- WORK REQUIRED -
With the pictures left out, write out the records verbatim.

- DATASET EXTRACT -
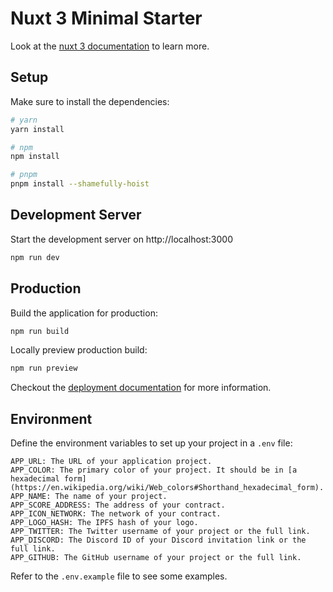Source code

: # Nuxt 3 Minimal Starter

Look at the [nuxt 3 documentation](https://v3.nuxtjs.org) to learn more.

## Setup

Make sure to install the dependencies:

```bash
# yarn
yarn install

# npm
npm install

# pnpm
pnpm install --shamefully-hoist
```

## Development Server

Start the development server on http://localhost:3000

```bash
npm run dev
```

## Production

Build the application for production:

```bash
npm run build
```

Locally preview production build:

```bash
npm run preview
```

Checkout the [deployment documentation](https://v3.nuxtjs.org/guide/deploy/presets) for more information.

## Environment

Define the environment variables to set up your project in a `.env` file:
```
APP_URL: The URL of your application project.
APP_COLOR: The primary color of your project. It should be in [a hexadecimal form](https://en.wikipedia.org/wiki/Web_colors#Shorthand_hexadecimal_form).
APP_NAME: The name of your project.
APP_SCORE_ADDRESS: The address of your contract.
APP_ICON_NETWORK: The network of your contract.
APP_LOGO_HASH: The IPFS hash of your logo.
APP_TWITTER: The Twitter username of your project or the full link.
APP_DISCORD: The Discord ID of your Discord invitation link or the full link.
APP_GITHUB: The GitHub username of your project or the full link.
```

Refer to the `.env.example` file to see some examples.
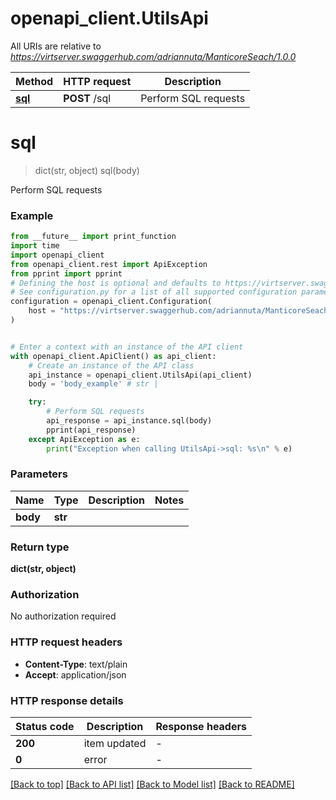 # openapi_client.UtilsApi

All URIs are relative to *https://virtserver.swaggerhub.com/adriannuta/ManticoreSeach/1.0.0*

Method | HTTP request | Description
------------- | ------------- | -------------
[**sql**](UtilsApi.md#sql) | **POST** /sql | Perform SQL requests


# **sql**
> dict(str, object) sql(body)

Perform SQL requests

### Example

```python
from __future__ import print_function
import time
import openapi_client
from openapi_client.rest import ApiException
from pprint import pprint
# Defining the host is optional and defaults to https://virtserver.swaggerhub.com/adriannuta/ManticoreSeach/1.0.0
# See configuration.py for a list of all supported configuration parameters.
configuration = openapi_client.Configuration(
    host = "https://virtserver.swaggerhub.com/adriannuta/ManticoreSeach/1.0.0"
)


# Enter a context with an instance of the API client
with openapi_client.ApiClient() as api_client:
    # Create an instance of the API class
    api_instance = openapi_client.UtilsApi(api_client)
    body = 'body_example' # str | 

    try:
        # Perform SQL requests
        api_response = api_instance.sql(body)
        pprint(api_response)
    except ApiException as e:
        print("Exception when calling UtilsApi->sql: %s\n" % e)
```

### Parameters

Name | Type | Description  | Notes
------------- | ------------- | ------------- | -------------
 **body** | **str**|  | 

### Return type

**dict(str, object)**

### Authorization

No authorization required

### HTTP request headers

 - **Content-Type**: text/plain
 - **Accept**: application/json

### HTTP response details
| Status code | Description | Response headers |
|-------------|-------------|------------------|
**200** | item updated |  -  |
**0** | error |  -  |

[[Back to top]](#) [[Back to API list]](../README.md#documentation-for-api-endpoints) [[Back to Model list]](../README.md#documentation-for-models) [[Back to README]](../README.md)

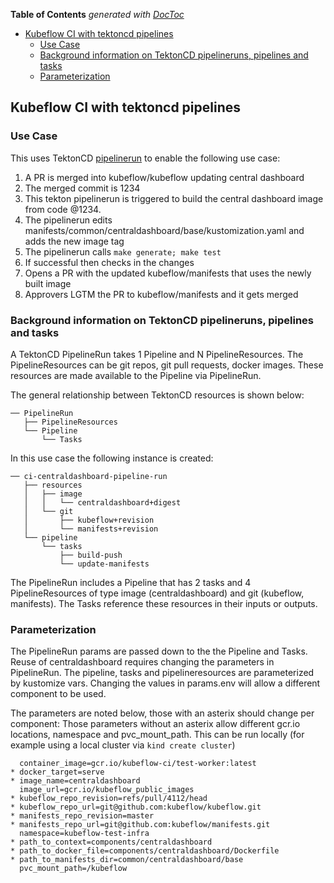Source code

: <!-- START doctoc generated TOC please keep comment here to allow auto update -->
<!-- DON'T EDIT THIS SECTION, INSTEAD RE-RUN doctoc TO UPDATE -->
**Table of Contents**  *generated with [DocToc](https://github.com/thlorenz/doctoc)*

- [Kubeflow CI with tektoncd pipelines](#kubeflow-ci-with-tektoncd-pipelines)
  - [Use Case](#use-case)
  - [Background information on TektonCD pipelineruns, pipelines and tasks](#background-information-on-tektoncd-pipelineruns-pipelines-and-tasks)
  - [Parameterization](#parameterization)

<!-- END doctoc generated TOC please keep comment here to allow auto update -->

## Kubeflow CI with tektoncd pipelines

### Use Case

This uses TektonCD [pipelinerun](https://github.com/tektoncd/pipeline/blob/master/docs/pipelineruns.md) to enable the following use case:

1. A PR is merged into kubeflow/kubeflow updating central dashboard
1. The merged commit is 1234
1. This tekton pipelinerun is triggered to build the central dashboard image from code @1234.
1. The pipelinerun edits manifests/common/centraldashboard/base/kustomization.yaml and adds the new image tag
1. The pipelinerun calls `make generate; make test` 
1. If successful then checks in the changes 
1. Opens a PR with the updated kubeflow/manifests that uses the newly built image
1. Approvers LGTM the PR to kubeflow/manifests and it gets merged

### Background information on TektonCD pipelineruns, pipelines and tasks

A TektonCD PipelineRun takes 1 Pipeline and N PipelineResources.
The PipelineResources can be git repos, git pull requests, docker images.
These resources are made available to the Pipeline via PipelineRun.

The general relationship between TektonCD resources is shown below:

```
── PipelineRun
   ├── PipelineResources
   └── Pipeline
       └── Tasks
```

In this use case the following instance is created:

```
── ci-centraldashboard-pipeline-run
   ├── resources
   │   ├── image
   │   │   └── centraldashboard+digest
   │   └── git 
   │       ├── kubeflow+revision
   │       └── manifests+revision 
   └── pipeline
       └── tasks
           ├── build-push
           └── update-manifests
```

The PipelineRun includes a Pipeline that has 2 tasks and 4 PipelineResources of type image (centraldashboard) and git (kubeflow, manifests).
The Tasks reference these resources in their inputs or outputs. 

### Parameterization 

The PipelineRun params are passed down to the the Pipeline and Tasks.
Reuse of centraldashboard requires changing the parameters in PipelineRun.
The pipeline, tasks and pipelineresources are parameterized by kustomize vars.
Changing the values in params.env will allow a different component to be used.

The parameters are noted below, those with an asterix should change per component:
Those parameters without an asterix allow different gcr.io locations, namespace and pvc_mount_path.
This can be run locally (for example using a local cluster via `kind create cluster`)

```
  container_image=gcr.io/kubeflow-ci/test-worker:latest
* docker_target=serve
* image_name=centraldashboard
  image_url=gcr.io/kubeflow_public_images
* kubeflow_repo_revision=refs/pull/4112/head
* kubeflow_repo_url=git@github.com:kubeflow/kubeflow.git
* manifests_repo_revision=master
* manifests_repo_url=git@github.com:kubeflow/manifests.git
  namespace=kubeflow-test-infra
* path_to_context=components/centraldashboard
* path_to_docker_file=components/centraldashboard/Dockerfile
* path_to_manifests_dir=common/centraldashboard/base
  pvc_mount_path=/kubeflow
```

- RESULT OF THIS EXERCISE -
Source code

: # Nuxt 3 Minimal Starter

Look at the [nuxt 3 documentation](https://v3.nuxtjs.org) to learn more.

## Setup

Make sure to install the dependencies:

```bash
# yarn
yarn install

# npm
npm install

# pnpm
pnpm install --shamefully-hoist
```

## Development Server

Start the development server on http://localhost:3000

```bash
npm run dev
```

## Production

Build the application for production:

```bash
npm run build
```

Locally preview production build:

```bash
npm run preview
```

Checkout the [deployment documentation](https://v3.nuxtjs.org/guide/deploy/presets) for more information.

## Environment

Define the environment variables to set up your project in a `.env` file:
```
APP_URL: The URL of your application project.
APP_COLOR: The primary color of your project. It should be in [a hexadecimal form](https://en.wikipedia.org/wiki/Web_colors#Shorthand_hexadecimal_form).
APP_NAME: The name of your project.
APP_SCORE_ADDRESS: The address of your contract.
APP_ICON_NETWORK: The network of your contract.
APP_LOGO_HASH: The IPFS hash of your logo.
APP_TWITTER: The Twitter username of your project or the full link.
APP_DISCORD: The Discord ID of your Discord invitation link or the full link.
APP_GITHUB: The GitHub username of your project or the full link.
```

Refer to the `.env.example` file to see some examples.
 # openapi_client.UtilsApi

All URIs are relative to *https://virtserver.swaggerhub.com/adriannuta/ManticoreSeach/1.0.0*

Method | HTTP request | Description
------------- | ------------- | -------------
[**sql**](UtilsApi.md#sql) | **POST** /sql | Perform SQL requests


# **sql**
> dict(str, object) sql(body)

Perform SQL requests

### Example

```python
from __future__ import print_function
import time
import openapi_client
from openapi_client.rest import ApiException
from pprint import pprint
# Defining the host is optional and defaults to https://virtserver.swaggerhub.com/adriannuta/ManticoreSeach/1.0.0
# See configuration.py for a list of all supported configuration parameters.
configuration = openapi_client.Configuration(
    host = "https://virtserver.swaggerhub.com/adriannuta/ManticoreSeach/1.0.0"
)


# Enter a context with an instance of the API client
with openapi_client.ApiClient() as api_client:
    # Create an instance of the API class
    api_instance = openapi_client.UtilsApi(api_client)
    body = 'body_example' # str | 

    try:
        # Perform SQL requests
        api_response = api_instance.sql(body)
        pprint(api_response)
    except ApiException as e:
        print("Exception when calling UtilsApi->sql: %s\n" % e)
```

### Parameters

Name | Type | Description  | Notes
------------- | ------------- | ------------- | -------------
 **body** | **str**|  | 

### Return type

**dict(str, object)**

### Authorization

No authorization required

### HTTP request headers

 - **Content-Type**: text/plain
 - **Accept**: application/json

### HTTP response details
| Status code | Description | Response headers |
|-------------|-------------|------------------|
**200** | item updated |  -  |
**0** | error |  -  |

[[Back to top]](#) [[Back to API list]](../README.md#documentation-for-api-endpoints) [[Back to Model list]](../README.md#documentation-for-models) [[Back to README]](../README.md)

Source code

: <!-- START doctoc generated TOC please keep comment here to allow auto update -->
<!-- DON'T EDIT THIS SECTION, INSTEAD RE-RUN doctoc TO UPDATE -->
**Table of Contents**  *generated with [DocToc](https://github.com/thlorenz/doctoc)*

- [Kubeflow CI with tektoncd pipelines](#kubeflow-ci-with-tektoncd-pipelines)
  - [Use Case](#use-case)
  - [Background information on TektonCD pipelineruns, pipelines and tasks](#background-information-on-tektoncd-pipelineruns-pipelines-and-tasks)
  - [Parameterization](#parameterization)

<!-- END doctoc generated TOC please keep comment here to allow auto update -->

## Kubeflow CI with tektoncd pipelines

### Use Case

This uses TektonCD [pipelinerun](https://github.com/tektoncd/pipeline/blob/master/docs/pipelineruns.md) to enable the following use case:

1. A PR is merged into kubeflow/kubeflow updating central dashboard
1. The merged commit is 1234
1. This tekton pipelinerun is triggered to build the central dashboard image from code @1234.
1. The pipelinerun edits manifests/common/centraldashboard/base/kustomization.yaml and adds the new image tag
1. The pipelinerun calls `make generate; make test` 
1. If successful then checks in the changes 
1. Opens a PR with the updated kubeflow/manifests that uses the newly built image
1. Approvers LGTM the PR to kubeflow/manifests and it gets merged

### Background information on TektonCD pipelineruns, pipelines and tasks

A TektonCD PipelineRun takes 1 Pipeline and N PipelineResources.
The PipelineResources can be git repos, git pull requests, docker images.
These resources are made available to the Pipeline via PipelineRun.

The general relationship between TektonCD resources is shown below:

```
── PipelineRun
   ├── PipelineResources
   └── Pipeline
       └── Tasks
```

In this use case the following instance is created:

```
── ci-centraldashboard-pipeline-run
   ├── resources
   │   ├── image
   │   │   └── centraldashboard+digest
   │   └── git 
   │       ├── kubeflow+revision
   │       └── manifests+revision 
   └── pipeline
       └── tasks
           ├── build-push
           └── update-manifests
```

The PipelineRun includes a Pipeline that has 2 tasks and 4 PipelineResources of type image (centraldashboard) and git (kubeflow, manifests).
The Tasks reference these resources in their inputs or outputs. 

### Parameterization 

The PipelineRun params are passed down to the the Pipeline and Tasks.
Reuse of centraldashboard requires changing the parameters in PipelineRun.
The pipeline, tasks and pipelineresources are parameterized by kustomize vars.
Changing the values in params.env will allow a different component to be used.

The parameters are noted below, those with an asterix should change per component:
Those parameters without an asterix allow different gcr.io locations, namespace and pvc_mount_path.
This can be run locally (for example using a local cluster via `kind create cluster`)

```
  container_image=gcr.io/kubeflow-ci/test-worker:latest
* docker_target=serve
* image_name=centraldashboard
  image_url=gcr.io/kubeflow_public_images
* kubeflow_repo_revision=refs/pull/4112/head
* kubeflow_repo_url=git@github.com:kubeflow/kubeflow.git
* manifests_repo_revision=master
* manifests_repo_url=git@github.com:kubeflow/manifests.git
  namespace=kubeflow-test-infra
* path_to_context=components/centraldashboard
* path_to_docker_file=components/centraldashboard/Dockerfile
* path_to_manifests_dir=common/centraldashboard/base
  pvc_mount_path=/kubeflow
```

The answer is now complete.